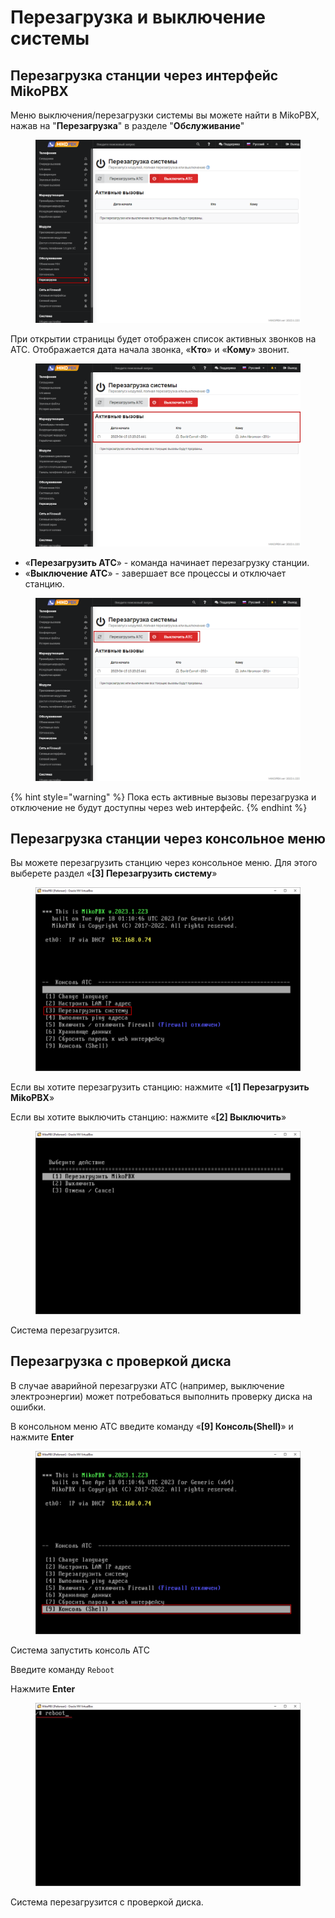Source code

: # Перезагрузка и выключение системы

## Перезагрузка станции через интерфейс MikoPBX

Меню выключения/перезагрузки системы вы можете найти в MikoPBX, нажав на "**Перезагрузка**" в разделе "**Обслуживание**"

<figure><img src="../../.gitbook/assets/1 (54).png" alt=""><figcaption></figcaption></figure>

При открытии страницы будет отображен список активных звонков на АТС. Отображается дата начала звонка, «**Кто**» и «**Кому**» звонит.

<figure><img src="../../.gitbook/assets/8 (10).png" alt=""><figcaption></figcaption></figure>

* «**Перезагрузить АТС**» - команда начинает перезагрузку станции.
* «**Выключение АТС**» - завершает все процессы и отключает станцию.

<figure><img src="../../.gitbook/assets/9.png" alt=""><figcaption></figcaption></figure>

{% hint style="warning" %}
Пока есть активные вызовы перезагрузка и отключение не будут доступны через web интерфейс.
{% endhint %}

## Перезагрузка станции через консольное меню

Вы можете перезагрузить станцию через консольное меню. Для этого выберете раздел «**\[3] Перезагрузить систему**»

<figure><img src="../../.gitbook/assets/4 (14).png" alt=""><figcaption></figcaption></figure>

Если вы хотите перезагрузить станцию: нажмите «**\[1] Перезагрузить MikoPBX**»

Если вы хотите выключить станцию: нажмите «**\[2] Выключить**»

<figure><img src="../../.gitbook/assets/5 (1).png" alt=""><figcaption></figcaption></figure>

Система перезагрузится.

## Перезагрузка с проверкой диска

В случае аварийной перезагрузки АТС (например, выключение электроэнергии) может потребоваться выполнить проверку диска на ошибки.

В консольном меню АТС введите команду «**\[9] Консоль(Shell)**» и нажмите **Enter**&#x20;

<figure><img src="../../.gitbook/assets/6 (5).png" alt=""><figcaption></figcaption></figure>

Система запустить консоль АТС

Введите команду `Reboot`

Нажмите **Enter**

<figure><img src="../../.gitbook/assets/7 (17).png" alt=""><figcaption></figcaption></figure>

Система перезагрузится с проверкой диска.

* What is expected
With the line holding "Вы можете перезагрузить" as the first and the line holding "В консольном меню" as the last, set down that range of the entries above exactly, and nothing else.

* Task solution
Вы можете перезагрузить станцию через консольное меню. Для этого выберете раздел «**\[3] Перезагрузить систему**»

<figure><img src="../../.gitbook/assets/4 (14).png" alt=""><figcaption></figcaption></figure>

Если вы хотите перезагрузить станцию: нажмите «**\[1] Перезагрузить MikoPBX**»

Если вы хотите выключить станцию: нажмите «**\[2] Выключить**»

<figure><img src="../../.gitbook/assets/5 (1).png" alt=""><figcaption></figcaption></figure>

Система перезагрузится.

## Перезагрузка с проверкой диска

В случае аварийной перезагрузки АТС (например, выключение электроэнергии) может потребоваться выполнить проверку диска на ошибки.

В консольном меню АТС введите команду «**\[9] Консоль(Shell)**» и нажмите **Enter**&#x20;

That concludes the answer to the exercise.